### DATA EXTRACT

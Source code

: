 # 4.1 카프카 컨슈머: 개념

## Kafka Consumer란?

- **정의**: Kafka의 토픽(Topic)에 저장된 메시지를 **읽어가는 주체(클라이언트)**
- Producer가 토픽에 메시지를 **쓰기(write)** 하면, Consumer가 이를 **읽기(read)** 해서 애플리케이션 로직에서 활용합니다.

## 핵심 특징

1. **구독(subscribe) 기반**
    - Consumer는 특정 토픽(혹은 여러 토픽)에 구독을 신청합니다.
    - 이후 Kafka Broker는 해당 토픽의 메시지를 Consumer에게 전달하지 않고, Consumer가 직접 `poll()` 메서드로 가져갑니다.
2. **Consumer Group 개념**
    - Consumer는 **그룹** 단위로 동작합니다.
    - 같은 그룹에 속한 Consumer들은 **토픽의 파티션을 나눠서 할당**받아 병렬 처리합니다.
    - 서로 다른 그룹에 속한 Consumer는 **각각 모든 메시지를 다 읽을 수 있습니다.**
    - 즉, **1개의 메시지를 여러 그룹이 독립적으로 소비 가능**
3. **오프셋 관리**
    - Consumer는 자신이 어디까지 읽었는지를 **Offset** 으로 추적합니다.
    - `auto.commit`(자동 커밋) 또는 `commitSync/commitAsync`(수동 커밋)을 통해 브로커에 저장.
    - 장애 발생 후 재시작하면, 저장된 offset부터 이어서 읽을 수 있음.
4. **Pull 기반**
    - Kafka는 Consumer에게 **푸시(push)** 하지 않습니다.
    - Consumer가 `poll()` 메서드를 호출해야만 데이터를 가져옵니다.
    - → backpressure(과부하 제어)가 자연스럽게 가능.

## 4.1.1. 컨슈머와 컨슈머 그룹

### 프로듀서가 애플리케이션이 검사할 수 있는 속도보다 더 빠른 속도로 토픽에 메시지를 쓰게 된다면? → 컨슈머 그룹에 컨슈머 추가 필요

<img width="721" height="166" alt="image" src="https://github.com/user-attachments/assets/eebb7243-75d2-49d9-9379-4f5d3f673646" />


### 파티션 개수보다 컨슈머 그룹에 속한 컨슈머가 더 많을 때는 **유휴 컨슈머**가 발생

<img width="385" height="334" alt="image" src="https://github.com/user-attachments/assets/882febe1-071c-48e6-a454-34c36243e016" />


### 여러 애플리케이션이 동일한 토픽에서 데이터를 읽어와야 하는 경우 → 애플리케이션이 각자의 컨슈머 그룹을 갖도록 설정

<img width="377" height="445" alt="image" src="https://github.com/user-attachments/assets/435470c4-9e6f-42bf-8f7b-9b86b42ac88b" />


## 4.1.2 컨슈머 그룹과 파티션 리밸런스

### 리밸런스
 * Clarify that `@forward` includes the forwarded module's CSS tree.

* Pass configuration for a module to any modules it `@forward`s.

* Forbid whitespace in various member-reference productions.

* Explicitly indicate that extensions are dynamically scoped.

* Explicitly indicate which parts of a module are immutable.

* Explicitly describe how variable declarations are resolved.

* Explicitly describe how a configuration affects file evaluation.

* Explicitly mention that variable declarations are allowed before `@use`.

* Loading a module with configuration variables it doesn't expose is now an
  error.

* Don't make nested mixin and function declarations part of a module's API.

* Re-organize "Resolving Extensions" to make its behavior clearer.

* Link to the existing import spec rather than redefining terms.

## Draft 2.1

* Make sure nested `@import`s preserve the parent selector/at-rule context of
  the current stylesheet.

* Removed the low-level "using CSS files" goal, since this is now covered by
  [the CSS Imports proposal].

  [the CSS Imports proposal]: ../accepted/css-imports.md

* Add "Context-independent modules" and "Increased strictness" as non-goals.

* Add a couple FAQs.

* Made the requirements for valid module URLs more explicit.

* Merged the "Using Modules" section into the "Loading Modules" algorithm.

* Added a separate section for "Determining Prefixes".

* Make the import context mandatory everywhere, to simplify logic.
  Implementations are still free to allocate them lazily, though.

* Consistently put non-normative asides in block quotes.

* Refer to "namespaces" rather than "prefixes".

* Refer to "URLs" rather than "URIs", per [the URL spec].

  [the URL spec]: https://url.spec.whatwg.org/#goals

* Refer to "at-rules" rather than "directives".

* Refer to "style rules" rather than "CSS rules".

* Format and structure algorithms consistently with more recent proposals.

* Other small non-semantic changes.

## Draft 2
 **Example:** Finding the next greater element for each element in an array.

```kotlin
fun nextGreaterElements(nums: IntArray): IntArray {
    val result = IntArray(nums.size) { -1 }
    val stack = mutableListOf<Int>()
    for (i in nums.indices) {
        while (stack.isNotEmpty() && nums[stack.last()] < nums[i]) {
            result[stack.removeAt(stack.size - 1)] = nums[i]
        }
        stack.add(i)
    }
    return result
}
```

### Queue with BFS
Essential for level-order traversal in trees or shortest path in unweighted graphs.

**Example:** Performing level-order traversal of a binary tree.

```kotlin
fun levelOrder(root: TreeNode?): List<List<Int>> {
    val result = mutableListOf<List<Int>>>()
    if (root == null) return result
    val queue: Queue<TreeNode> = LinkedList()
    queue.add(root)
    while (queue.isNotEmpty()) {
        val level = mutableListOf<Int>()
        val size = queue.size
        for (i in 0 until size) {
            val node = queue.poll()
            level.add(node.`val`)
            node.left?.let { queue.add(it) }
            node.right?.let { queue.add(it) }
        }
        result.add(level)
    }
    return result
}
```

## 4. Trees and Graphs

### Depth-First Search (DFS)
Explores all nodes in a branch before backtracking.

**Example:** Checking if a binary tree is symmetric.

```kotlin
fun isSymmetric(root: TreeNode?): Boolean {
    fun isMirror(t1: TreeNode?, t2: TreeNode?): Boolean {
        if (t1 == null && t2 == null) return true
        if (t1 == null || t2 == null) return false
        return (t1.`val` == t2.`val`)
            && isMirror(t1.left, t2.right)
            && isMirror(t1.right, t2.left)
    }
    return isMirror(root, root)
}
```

######

→ EXERCISE GOAL: Retype each entry exactly, leaving none of them out.

→ EXERCISE ANSWER:
Source code

: # 4.1 카프카 컨슈머: 개념

## Kafka Consumer란?

- **정의**: Kafka의 토픽(Topic)에 저장된 메시지를 **읽어가는 주체(클라이언트)**
- Producer가 토픽에 메시지를 **쓰기(write)** 하면, Consumer가 이를 **읽기(read)** 해서 애플리케이션 로직에서 활용합니다.

## 핵심 특징

1. **구독(subscribe) 기반**
    - Consumer는 특정 토픽(혹은 여러 토픽)에 구독을 신청합니다.
    - 이후 Kafka Broker는 해당 토픽의 메시지를 Consumer에게 전달하지 않고, Consumer가 직접 `poll()` 메서드로 가져갑니다.
2. **Consumer Group 개념**
    - Consumer는 **그룹** 단위로 동작합니다.
    - 같은 그룹에 속한 Consumer들은 **토픽의 파티션을 나눠서 할당**받아 병렬 처리합니다.
    - 서로 다른 그룹에 속한 Consumer는 **각각 모든 메시지를 다 읽을 수 있습니다.**
    - 즉, **1개의 메시지를 여러 그룹이 독립적으로 소비 가능**
3. **오프셋 관리**
    - Consumer는 자신이 어디까지 읽었는지를 **Offset** 으로 추적합니다.
    - `auto.commit`(자동 커밋) 또는 `commitSync/commitAsync`(수동 커밋)을 통해 브로커에 저장.
    - 장애 발생 후 재시작하면, 저장된 offset부터 이어서 읽을 수 있음.
4. **Pull 기반**
    - Kafka는 Consumer에게 **푸시(push)** 하지 않습니다.
    - Consumer가 `poll()` 메서드를 호출해야만 데이터를 가져옵니다.
    - → backpressure(과부하 제어)가 자연스럽게 가능.

## 4.1.1. 컨슈머와 컨슈머 그룹

### 프로듀서가 애플리케이션이 검사할 수 있는 속도보다 더 빠른 속도로 토픽에 메시지를 쓰게 된다면? → 컨슈머 그룹에 컨슈머 추가 필요

<img width="721" height="166" alt="image" src="https://github.com/user-attachments/assets/eebb7243-75d2-49d9-9379-4f5d3f673646" />


### 파티션 개수보다 컨슈머 그룹에 속한 컨슈머가 더 많을 때는 **유휴 컨슈머**가 발생

<img width="385" height="334" alt="image" src="https://github.com/user-attachments/assets/882febe1-071c-48e6-a454-34c36243e016" />


### 여러 애플리케이션이 동일한 토픽에서 데이터를 읽어와야 하는 경우 → 애플리케이션이 각자의 컨슈머 그룹을 갖도록 설정

<img width="377" height="445" alt="image" src="https://github.com/user-attachments/assets/435470c4-9e6f-42bf-8f7b-9b86b42ac88b" />


## 4.1.2 컨슈머 그룹과 파티션 리밸런스

### 리밸런스
 * Clarify that `@forward` includes the forwarded module's CSS tree.

* Pass configuration for a module to any modules it `@forward`s.

* Forbid whitespace in various member-reference productions.

* Explicitly indicate that extensions are dynamically scoped.

* Explicitly indicate which parts of a module are immutable.

* Explicitly describe how variable declarations are resolved.

* Explicitly describe how a configuration affects file evaluation.

* Explicitly mention that variable declarations are allowed before `@use`.

* Loading a module with configuration variables it doesn't expose is now an
  error.

* Don't make nested mixin and function declarations part of a module's API.

* Re-organize "Resolving Extensions" to make its behavior clearer.

* Link to the existing import spec rather than redefining terms.

## Draft 2.1

* Make sure nested `@import`s preserve the parent selector/at-rule context of
  the current stylesheet.

* Removed the low-level "using CSS files" goal, since this is now covered by
  [the CSS Imports proposal].

  [the CSS Imports proposal]: ../accepted/css-imports.md

* Add "Context-independent modules" and "Increased strictness" as non-goals.

* Add a couple FAQs.

* Made the requirements for valid module URLs more explicit.

* Merged the "Using Modules" section into the "Loading Modules" algorithm.

* Added a separate section for "Determining Prefixes".

* Make the import context mandatory everywhere, to simplify logic.
  Implementations are still free to allocate them lazily, though.

* Consistently put non-normative asides in block quotes.

* Refer to "namespaces" rather than "prefixes".

* Refer to "URLs" rather than "URIs", per [the URL spec].

  [the URL spec]: https://url.spec.whatwg.org/#goals

* Refer to "at-rules" rather than "directives".

* Refer to "style rules" rather than "CSS rules".

* Format and structure algorithms consistently with more recent proposals.

* Other small non-semantic changes.

## Draft 2
 **Example:** Finding the next greater element for each element in an array.

```kotlin
fun nextGreaterElements(nums: IntArray): IntArray {
    val result = IntArray(nums.size) { -1 }
    val stack = mutableListOf<Int>()
    for (i in nums.indices) {
        while (stack.isNotEmpty() && nums[stack.last()] < nums[i]) {
            result[stack.removeAt(stack.size - 1)] = nums[i]
        }
        stack.add(i)
    }
    return result
}
```

### Queue with BFS
Essential for level-order traversal in trees or shortest path in unweighted graphs.

**Example:** Performing level-order traversal of a binary tree.

```kotlin
fun levelOrder(root: TreeNode?): List<List<Int>> {
    val result = mutableListOf<List<Int>>>()
    if (root == null) return result
    val queue: Queue<TreeNode> = LinkedList()
    queue.add(root)
    while (queue.isNotEmpty()) {
        val level = mutableListOf<Int>()
        val size = queue.size
        for (i in 0 until size) {
            val node = queue.poll()
            level.add(node.`val`)
            node.left?.let { queue.add(it) }
            node.right?.let { queue.add(it) }
        }
        result.add(level)
    }
    return result
}
```

## 4. Trees and Graphs

### Depth-First Search (DFS)
Explores all nodes in a branch before backtracking.

**Example:** Checking if a binary tree is symmetric.

```kotlin
fun isSymmetric(root: TreeNode?): Boolean {
    fun isMirror(t1: TreeNode?, t2: TreeNode?): Boolean {
        if (t1 == null && t2 == null) return true
        if (t1 == null || t2 == null) return false
        return (t1.`val` == t2.`val`)
            && isMirror(t1.left, t2.right)
            && isMirror(t1.right, t2.left)
    }
    return isMirror(root, root)
}
```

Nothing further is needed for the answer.